Black married couples make a median household income of $62,000, which is more than 80 percent of what white households earn and represents a gain of 13 percentage points since the 1960s. Yet overall, black household median income is only 62 percent that of white households, a mere six-point increase over the same period.

Merely walking down the aisle can't explain these differences. Rather, the institution of marriage appears to promote ideals of stability, order and fidelity that benefit children and adults alike. Those who pin their hopes for black progress on education tend to forget this. Numerous studies, when controlled for income and race, show that, on average, children growing up with single mothers are less likely to graduate from high school and go to college. And Moynihan's discovery of a negligible relationship between "economic conditions and social conditions" suggests that even increases in black male employment are not a certain cure.

That last quote from Moynihan is critical. Today policymakers are infatuated with addressing problems by throwing money at them. They say we can get rid of social inequality, poverty, family problems by simply creating more social programs or increasing social spending. Unfortunately, the money spent isn't spent wisely. It's done to replace the family rather than empower it.

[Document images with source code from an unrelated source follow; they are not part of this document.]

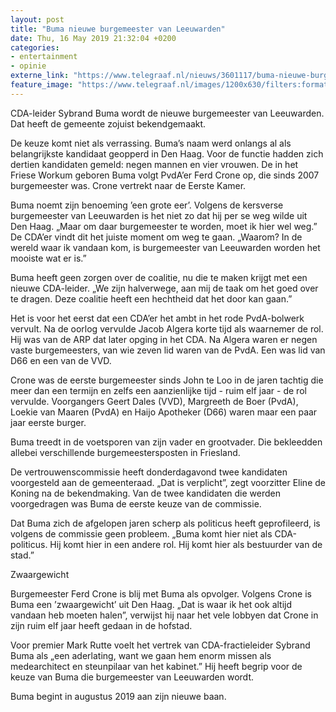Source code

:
 ```yaml
---
layout: post
title: "Buma nieuwe burgemeester van Leeuwarden"
date: Thu, 16 May 2019 21:32:04 +0200
categories: 
- entertainment 
- opinie 
externe_link: "https://www.telegraaf.nl/nieuws/3601117/buma-nieuwe-burgemeester-van-leeuwarden"
feature_image: "https://www.telegraaf.nl/images/1200x630/filters:format(jpeg):quality(80)/cdn-kiosk-api.telegraaf.nl/7422da32-7830-11e9-8a65-0217670beecd.jpg"
---
```


<p class="intro">CDA-leider Sybrand Buma wordt de nieuwe burgemeester van Leeuwarden. Dat heeft de gemeente zojuist bekendgemaakt.</p> <p>De keuze komt niet als verrassing. Buma’s naam werd onlangs al als belangrijkste kandidaat geopperd in Den Haag. Voor de functie hadden zich dertien kandidaten gemeld: negen mannen en vier vrouwen. De in het Friese Workum geboren Buma volgt PvdA’er Ferd Crone op, die sinds 2007 burgemeester was. Crone vertrekt naar de Eerste Kamer.</p><p>Buma noemt zijn benoeming ’een grote eer’. Volgens de kersverse burgemeester van Leeuwarden is het niet zo dat hij per se weg wilde uit Den Haag. „Maar om daar burgemeester te worden, moet ik hier wel weg.” De CDA’er vindt dit het juiste moment om weg te gaan. „Waarom? In de wereld waar ik vandaan kom, is burgemeester van Leeuwarden worden het mooiste wat er is.”</p><p>Buma heeft geen zorgen over de coalitie, nu die te maken krijgt met een nieuwe CDA-leider. „We zijn halverwege, aan mij de taak om het goed over te dragen. Deze coalitie heeft een hechtheid dat het door kan gaan.”</p><p>Het is voor het eerst dat een CDA’er het ambt in het rode PvdA-bolwerk vervult. Na de oorlog vervulde Jacob Algera korte tijd als waarnemer de rol. Hij was van de ARP dat later opging in het CDA. Na Algera waren er negen vaste burgemeesters, van wie zeven lid waren van de PvdA. Een was lid van D66 en een van de VVD.</p><p>Crone was de eerste burgemeester sinds John te Loo in de jaren tachtig die meer dan een termijn en zelfs een aanzienlijke tijd - ruim elf jaar - de rol vervulde. Voorgangers Geert Dales (VVD), Margreeth de Boer (PvdA), Loekie van Maaren (PvdA) en Haijo Apotheker (D66) waren maar een paar jaar eerste burger.</p><p>Buma treedt in de voetsporen van zijn vader en grootvader. Die bekleedden allebei verschillende burgemeestersposten in Friesland.</p><p>De vertrouwenscommissie heeft donderdagavond twee kandidaten voorgesteld aan de gemeenteraad. „Dat is verplicht”, zegt voorzitter Eline de Koning na de bekendmaking. Van de twee kandidaten die werden voorgedragen was Buma de eerste keuze van de commissie.</p><p>Dat Buma zich de afgelopen jaren scherp als politicus heeft geprofileerd, is volgens de commissie geen probleem. „Buma komt hier niet als CDA-politicus. Hij komt hier in een andere rol. Hij komt hier als bestuurder van de stad.”</p><p>Zwaargewicht</p><p>Burgemeester Ferd Crone is blij met Buma als opvolger. Volgens Crone is Buma een ’zwaargewicht’ uit Den Haag. „Dat is waar ik het ook altijd vandaan heb moeten halen”, verwijst hij naar het vele lobbyen dat Crone in zijn ruim elf jaar heeft gedaan in de hofstad.</p><p>Voor premier Mark Rutte voelt het vertrek van CDA-fractieleider Sybrand Buma als „een aderlating, want we gaan hem enorm missen als medearchitect en steunpilaar van het kabinet.” Hij heeft begrip voor de keuze van Buma die burgemeester van Leeuwarden wordt.</p><p>Buma begint in augustus 2019 aan zijn nieuwe baan.</p>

Yet maybe Obama's greatest opportunity and challenge is addressing the breakdown of the family which is so endemic in the black community. He'll have to buck the black political and cultural establishment which too often plays of the victim status to retain power and the liberal white establishment which is wed to the welfare system and views marriage promotion as moralizing. As Hymowitz notes:

Through the power of his own example, Obama presents a chance to revive what Lyndon Johnson called "the next and the more profound stage of the battle for civil rights." Obama's memoir, "Dreams From My Father," conveys the economic, emotional and existential toll of growing up fatherless, and he has spoken movingly of his determination to ensure for his own children a different life. Yet tackling this issue won't be easy. When Obama gave a Father's Day speech lamenting "fathers ... missing from too many lives and too many homes," Jesse Jackson was so incensed that he said he wanted to castrate Obama. Still, painful as the subject is, the alternative is far worse: racial inequality as far as the eye can see.